If you head back to the original paper, you’ll see that the scientists compared the skeletons of a lot of living and dead mammals in order to draw a tree. Each species they studied is a twig on that tree. Each twig is linked to other twigs through a shared ancestry. But the scientists did not line up species in a chain of ancestors and descendants.
It is sometimes possible to find the fossil of one extinct species that evolved into another extinct species. But if scientists only studied evolution that way, they’d be ignoring a wealth of other clues to how evolution unfolded. As a lineage of mammals evolves, it acquires traits that will set all its subsequent members apart from other mammals. Roughly 150 million years ago our ancestors evolved a placenta. Placentas are found in humans, bats, elephants, whales, and thousands of other species. They are not found in platypus or echidnas. Platypus and echnidnas, thanks to their position on neighboring branches in the tree of life, tell us something about our ancestry. Like them, our own ancestors once lacked a placenta. That does not mean, however, that echidnas or platypuses are our ancestors.
By using these methods, scientists can look to Indohyus and get some ideas about what the ancestors of whales were like, even if Indohyus lived after the oldest known whales. Indohyus is the closest relative to the group of mammals called cetaceans. Only after it branched off did cetaceans gradually become more like the whales around us today. I’ve put together a simple tree showing how those traits appear to have evolved in early whales, based on what scientists know about fossil whales and how they’re related. You can find it at the end of the post.
Of course, this is a scientific hypothesis that needs to be tested. And the way to test it is to find more species like Indohyus. If paleontologists are lucky, they’ll be able to draw more branches at the base of the whale tree. And if the current hypothesis is right, a lot of the species belonging to those deep lineages will be a lot like Indohyus. They may turn out to have lived before the oldest whales, or they may have lived millions of years later. But that’s not the heart of the matter. What matters is kinship.

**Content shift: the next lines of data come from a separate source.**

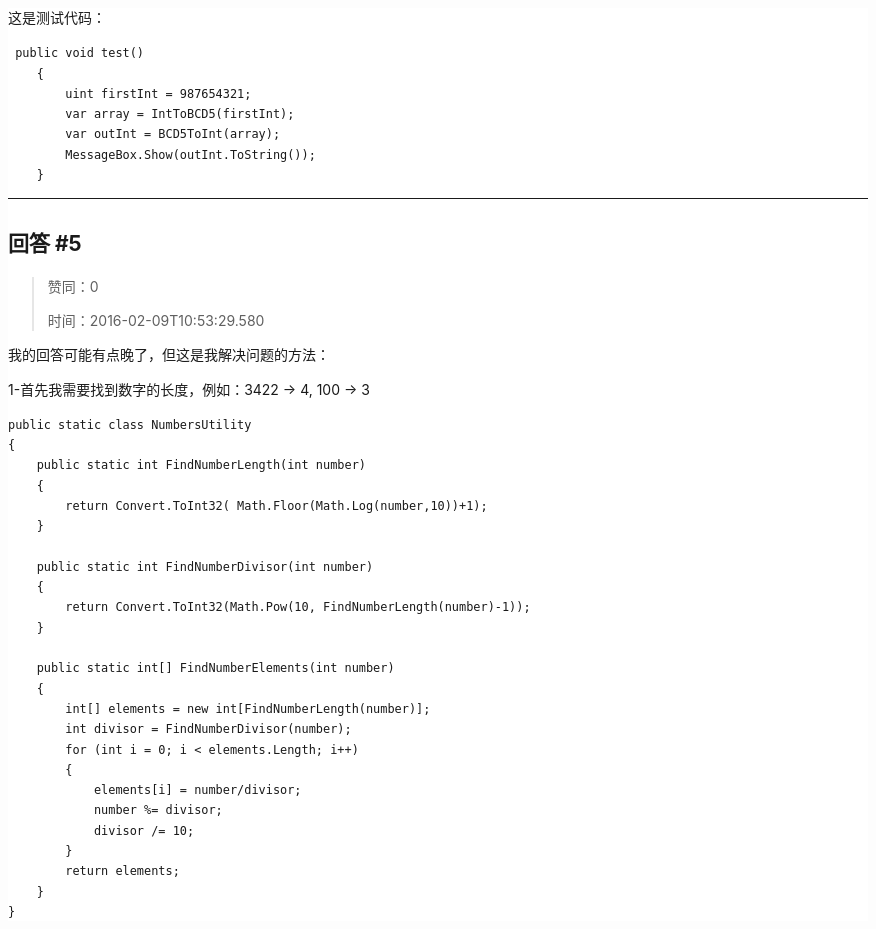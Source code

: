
 ```
```

这是测试代码：

```
 public void test()
    {
        uint firstInt = 987654321;
        var array = IntToBCD5(firstInt);
        var outInt = BCD5ToInt(array);
        MessageBox.Show(outInt.ToString());
    } 
```

* * *

## 回答 #5

> 赞同：0
> 
> 时间：2016-02-09T10:53:29.580

我的回答可能有点晚了，但这是我解决问题的方法：

1-首先我需要找到数字的长度，例如：3422 -> 4, 100 -> 3

```
public static class NumbersUtility
{
    public static int FindNumberLength(int number)
    {
        return Convert.ToInt32( Math.Floor(Math.Log(number,10))+1);
    }

    public static int FindNumberDivisor(int number)
    {
        return Convert.ToInt32(Math.Pow(10, FindNumberLength(number)-1));
    }

    public static int[] FindNumberElements(int number)
    {
        int[] elements = new int[FindNumberLength(number)];
        int divisor = FindNumberDivisor(number);
        for (int i = 0; i < elements.Length; i++)
        {
            elements[i] = number/divisor;
            number %= divisor;
            divisor /= 10;
        }
        return elements;
    }
} 
```
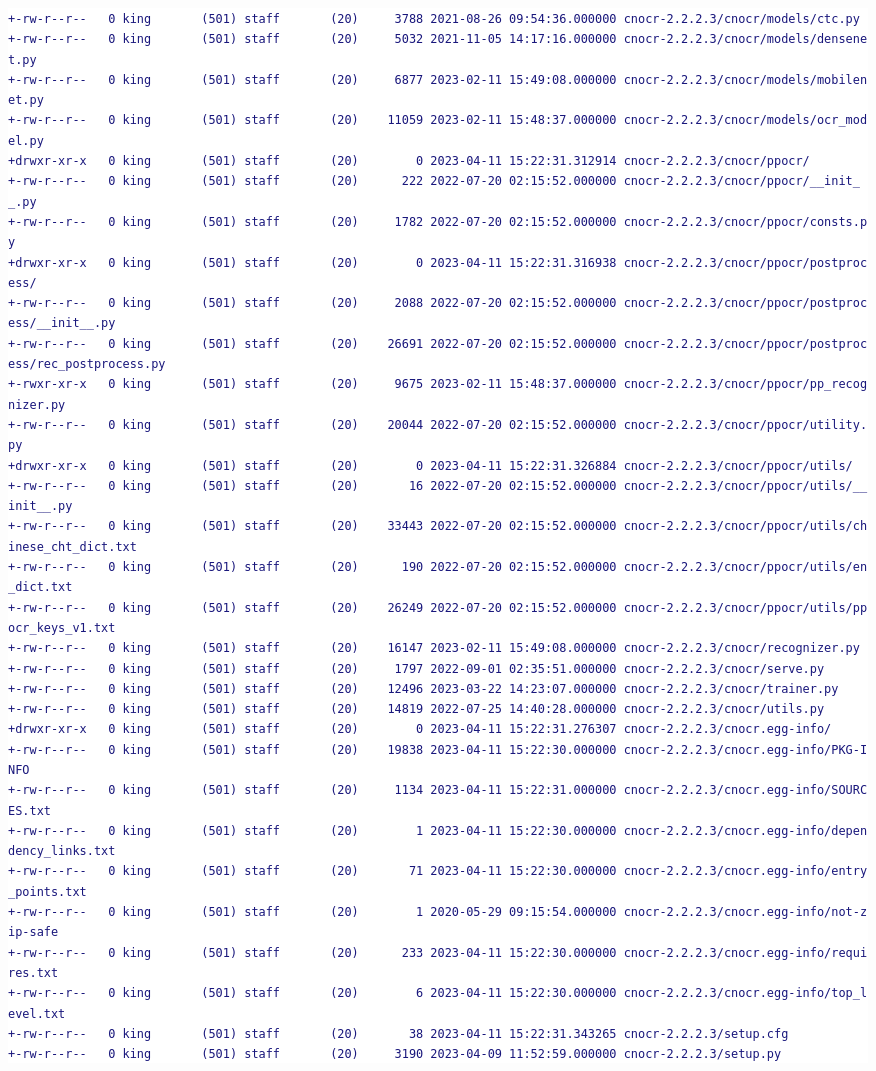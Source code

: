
 ```diff
+-rw-r--r--   0 king       (501) staff       (20)     3788 2021-08-26 09:54:36.000000 cnocr-2.2.2.3/cnocr/models/ctc.py
+-rw-r--r--   0 king       (501) staff       (20)     5032 2021-11-05 14:17:16.000000 cnocr-2.2.2.3/cnocr/models/densenet.py
+-rw-r--r--   0 king       (501) staff       (20)     6877 2023-02-11 15:49:08.000000 cnocr-2.2.2.3/cnocr/models/mobilenet.py
+-rw-r--r--   0 king       (501) staff       (20)    11059 2023-02-11 15:48:37.000000 cnocr-2.2.2.3/cnocr/models/ocr_model.py
+drwxr-xr-x   0 king       (501) staff       (20)        0 2023-04-11 15:22:31.312914 cnocr-2.2.2.3/cnocr/ppocr/
+-rw-r--r--   0 king       (501) staff       (20)      222 2022-07-20 02:15:52.000000 cnocr-2.2.2.3/cnocr/ppocr/__init__.py
+-rw-r--r--   0 king       (501) staff       (20)     1782 2022-07-20 02:15:52.000000 cnocr-2.2.2.3/cnocr/ppocr/consts.py
+drwxr-xr-x   0 king       (501) staff       (20)        0 2023-04-11 15:22:31.316938 cnocr-2.2.2.3/cnocr/ppocr/postprocess/
+-rw-r--r--   0 king       (501) staff       (20)     2088 2022-07-20 02:15:52.000000 cnocr-2.2.2.3/cnocr/ppocr/postprocess/__init__.py
+-rw-r--r--   0 king       (501) staff       (20)    26691 2022-07-20 02:15:52.000000 cnocr-2.2.2.3/cnocr/ppocr/postprocess/rec_postprocess.py
+-rwxr-xr-x   0 king       (501) staff       (20)     9675 2023-02-11 15:48:37.000000 cnocr-2.2.2.3/cnocr/ppocr/pp_recognizer.py
+-rw-r--r--   0 king       (501) staff       (20)    20044 2022-07-20 02:15:52.000000 cnocr-2.2.2.3/cnocr/ppocr/utility.py
+drwxr-xr-x   0 king       (501) staff       (20)        0 2023-04-11 15:22:31.326884 cnocr-2.2.2.3/cnocr/ppocr/utils/
+-rw-r--r--   0 king       (501) staff       (20)       16 2022-07-20 02:15:52.000000 cnocr-2.2.2.3/cnocr/ppocr/utils/__init__.py
+-rw-r--r--   0 king       (501) staff       (20)    33443 2022-07-20 02:15:52.000000 cnocr-2.2.2.3/cnocr/ppocr/utils/chinese_cht_dict.txt
+-rw-r--r--   0 king       (501) staff       (20)      190 2022-07-20 02:15:52.000000 cnocr-2.2.2.3/cnocr/ppocr/utils/en_dict.txt
+-rw-r--r--   0 king       (501) staff       (20)    26249 2022-07-20 02:15:52.000000 cnocr-2.2.2.3/cnocr/ppocr/utils/ppocr_keys_v1.txt
+-rw-r--r--   0 king       (501) staff       (20)    16147 2023-02-11 15:49:08.000000 cnocr-2.2.2.3/cnocr/recognizer.py
+-rw-r--r--   0 king       (501) staff       (20)     1797 2022-09-01 02:35:51.000000 cnocr-2.2.2.3/cnocr/serve.py
+-rw-r--r--   0 king       (501) staff       (20)    12496 2023-03-22 14:23:07.000000 cnocr-2.2.2.3/cnocr/trainer.py
+-rw-r--r--   0 king       (501) staff       (20)    14819 2022-07-25 14:40:28.000000 cnocr-2.2.2.3/cnocr/utils.py
+drwxr-xr-x   0 king       (501) staff       (20)        0 2023-04-11 15:22:31.276307 cnocr-2.2.2.3/cnocr.egg-info/
+-rw-r--r--   0 king       (501) staff       (20)    19838 2023-04-11 15:22:30.000000 cnocr-2.2.2.3/cnocr.egg-info/PKG-INFO
+-rw-r--r--   0 king       (501) staff       (20)     1134 2023-04-11 15:22:31.000000 cnocr-2.2.2.3/cnocr.egg-info/SOURCES.txt
+-rw-r--r--   0 king       (501) staff       (20)        1 2023-04-11 15:22:30.000000 cnocr-2.2.2.3/cnocr.egg-info/dependency_links.txt
+-rw-r--r--   0 king       (501) staff       (20)       71 2023-04-11 15:22:30.000000 cnocr-2.2.2.3/cnocr.egg-info/entry_points.txt
+-rw-r--r--   0 king       (501) staff       (20)        1 2020-05-29 09:15:54.000000 cnocr-2.2.2.3/cnocr.egg-info/not-zip-safe
+-rw-r--r--   0 king       (501) staff       (20)      233 2023-04-11 15:22:30.000000 cnocr-2.2.2.3/cnocr.egg-info/requires.txt
+-rw-r--r--   0 king       (501) staff       (20)        6 2023-04-11 15:22:30.000000 cnocr-2.2.2.3/cnocr.egg-info/top_level.txt
+-rw-r--r--   0 king       (501) staff       (20)       38 2023-04-11 15:22:31.343265 cnocr-2.2.2.3/setup.cfg
+-rw-r--r--   0 king       (501) staff       (20)     3190 2023-04-09 11:52:59.000000 cnocr-2.2.2.3/setup.py
```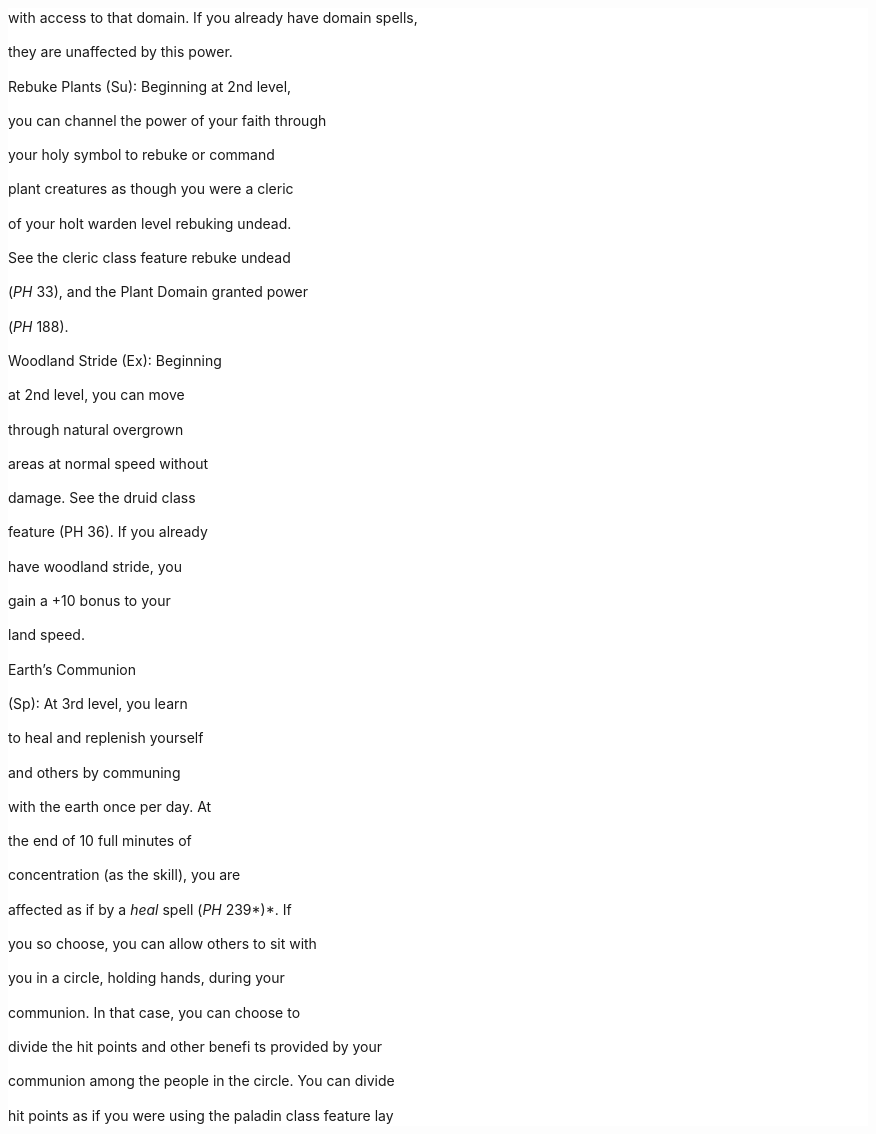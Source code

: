with access to that domain. If you already have domain spells,

they are unaffected by this power.

Rebuke Plants (Su): Beginning at 2nd level,

you can channel the power of your faith through

your holy symbol to rebuke or command

plant creatures as though you were a cleric

of your holt warden level rebuking undead.

See the cleric class feature rebuke undead

(*PH* 33), and the Plant Domain granted power

(*PH* 188).

Woodland Stride (Ex): Beginning

at 2nd level, you can move

through natural overgrown

areas at normal speed without

damage. See the druid class

feature (PH 36). If you already

have woodland stride, you

gain a +10 bonus to your

land speed.

Earth’s Communion

(Sp): At 3rd level, you learn

to heal and replenish yourself

and others by communing

with the earth once per day. At

the end of 10 full minutes of

concentration (as the skill), you are

affected as if by a *heal* spell (*PH* 239*)*. If

you so choose, you can allow others to sit with

you in a circle, holding hands, during your

communion. In that case, you can choose to

divide the hit points and other benefi ts provided by your

communion among the people in the circle. You can divide

hit points as if you were using the paladin class feature lay
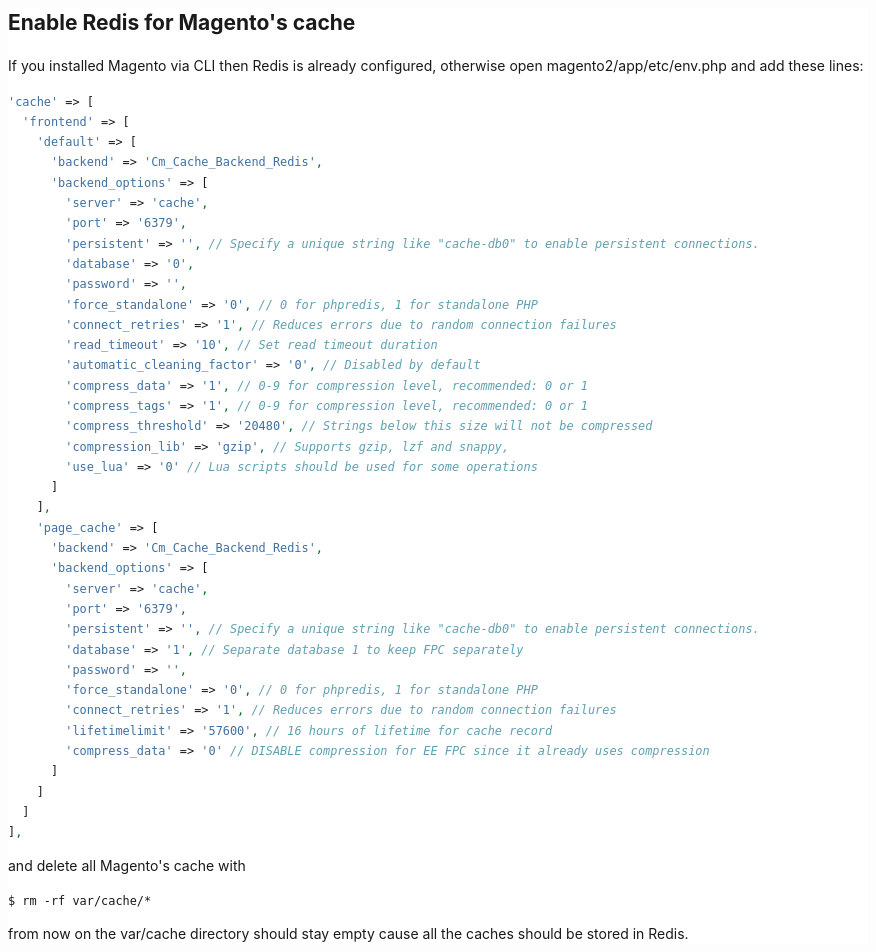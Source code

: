 ## Enable Redis for Magento's cache
If you installed Magento via CLI then Redis is already configured, otherwise open magento2/app/etc/env.php and add these lines:
```php
'cache' => [
  'frontend' => [
    'default' => [
      'backend' => 'Cm_Cache_Backend_Redis',
      'backend_options' => [
        'server' => 'cache',
        'port' => '6379',
        'persistent' => '', // Specify a unique string like "cache-db0" to enable persistent connections.
        'database' => '0',
        'password' => '',
        'force_standalone' => '0', // 0 for phpredis, 1 for standalone PHP
        'connect_retries' => '1', // Reduces errors due to random connection failures
        'read_timeout' => '10', // Set read timeout duration
        'automatic_cleaning_factor' => '0', // Disabled by default
        'compress_data' => '1', // 0-9 for compression level, recommended: 0 or 1
        'compress_tags' => '1', // 0-9 for compression level, recommended: 0 or 1
        'compress_threshold' => '20480', // Strings below this size will not be compressed
        'compression_lib' => 'gzip', // Supports gzip, lzf and snappy,
        'use_lua' => '0' // Lua scripts should be used for some operations
      ]
    ],
    'page_cache' => [
      'backend' => 'Cm_Cache_Backend_Redis',
      'backend_options' => [
        'server' => 'cache',
        'port' => '6379',
        'persistent' => '', // Specify a unique string like "cache-db0" to enable persistent connections.
        'database' => '1', // Separate database 1 to keep FPC separately
        'password' => '',
        'force_standalone' => '0', // 0 for phpredis, 1 for standalone PHP
        'connect_retries' => '1', // Reduces errors due to random connection failures
        'lifetimelimit' => '57600', // 16 hours of lifetime for cache record
        'compress_data' => '0' // DISABLE compression for EE FPC since it already uses compression
      ]
    ]
  ]
],
```
and delete all Magento's cache with
```
$ rm -rf var/cache/*
```
from now on the var/cache directory should stay empty cause all the caches should be stored in Redis.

In the annals of misleading science reporting, this may be pretty small potatoes. But mistaking relatives for ancestors does lead to confusion, and it gets in the way of appreciating some very elegant research. And, of course, some people pretend that the fact that relatives are not direct ancestors means that evolution is false. So it’s worth getting right–not just for whales, but for humans, flowers, or any other organism.
[Update Thursday–8:30 am: changed “kangaroos” to “echidnas.” Thanks to Alan for pointing out that kangaroos have (primitive) placentas.]